Data under study:
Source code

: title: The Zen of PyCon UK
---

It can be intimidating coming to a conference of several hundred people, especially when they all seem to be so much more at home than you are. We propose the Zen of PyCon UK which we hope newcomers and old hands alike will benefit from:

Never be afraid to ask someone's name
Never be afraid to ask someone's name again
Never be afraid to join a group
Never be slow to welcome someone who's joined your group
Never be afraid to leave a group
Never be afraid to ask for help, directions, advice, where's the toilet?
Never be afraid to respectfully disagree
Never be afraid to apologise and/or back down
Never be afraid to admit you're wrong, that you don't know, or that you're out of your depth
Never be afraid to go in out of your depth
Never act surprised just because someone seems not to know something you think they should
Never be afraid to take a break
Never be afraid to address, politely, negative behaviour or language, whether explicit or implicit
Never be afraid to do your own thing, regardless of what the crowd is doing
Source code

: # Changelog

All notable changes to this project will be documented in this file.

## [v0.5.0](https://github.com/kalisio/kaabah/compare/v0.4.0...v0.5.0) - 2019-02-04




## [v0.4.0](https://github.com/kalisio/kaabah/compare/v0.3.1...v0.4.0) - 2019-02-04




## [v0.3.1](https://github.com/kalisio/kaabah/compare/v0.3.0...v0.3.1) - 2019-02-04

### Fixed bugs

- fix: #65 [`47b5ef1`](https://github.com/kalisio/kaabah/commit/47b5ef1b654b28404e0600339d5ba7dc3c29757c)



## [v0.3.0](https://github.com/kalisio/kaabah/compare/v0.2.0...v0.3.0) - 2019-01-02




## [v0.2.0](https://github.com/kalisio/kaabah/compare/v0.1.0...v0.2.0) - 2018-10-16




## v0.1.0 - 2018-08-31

Task prompt:
Write the data out again, verbatim.

Answer to this exercise:
Source code

: title: The Zen of PyCon UK
---

It can be intimidating coming to a conference of several hundred people, especially when they all seem to be so much more at home than you are. We propose the Zen of PyCon UK which we hope newcomers and old hands alike will benefit from:

Never be afraid to ask someone's name
Never be afraid to ask someone's name again
Never be afraid to join a group
Never be slow to welcome someone who's joined your group
Never be afraid to leave a group
Never be afraid to ask for help, directions, advice, where's the toilet?
Never be afraid to respectfully disagree
Never be afraid to apologise and/or back down
Never be afraid to admit you're wrong, that you don't know, or that you're out of your depth
Never be afraid to go in out of your depth
Never act surprised just because someone seems not to know something you think they should
Never be afraid to take a break
Never be afraid to address, politely, negative behaviour or language, whether explicit or implicit
Never be afraid to do your own thing, regardless of what the crowd is doing
Source code

: # Changelog

All notable changes to this project will be documented in this file.

## [v0.5.0](https://github.com/kalisio/kaabah/compare/v0.4.0...v0.5.0) - 2019-02-04




## [v0.4.0](https://github.com/kalisio/kaabah/compare/v0.3.1...v0.4.0) - 2019-02-04




## [v0.3.1](https://github.com/kalisio/kaabah/compare/v0.3.0...v0.3.1) - 2019-02-04

### Fixed bugs

- fix: #65 [`47b5ef1`](https://github.com/kalisio/kaabah/commit/47b5ef1b654b28404e0600339d5ba7dc3c29757c)



## [v0.3.0](https://github.com/kalisio/kaabah/compare/v0.2.0...v0.3.0) - 2019-01-02




## [v0.2.0](https://github.com/kalisio/kaabah/compare/v0.1.0...v0.2.0) - 2018-10-16




## v0.1.0 - 2018-08-31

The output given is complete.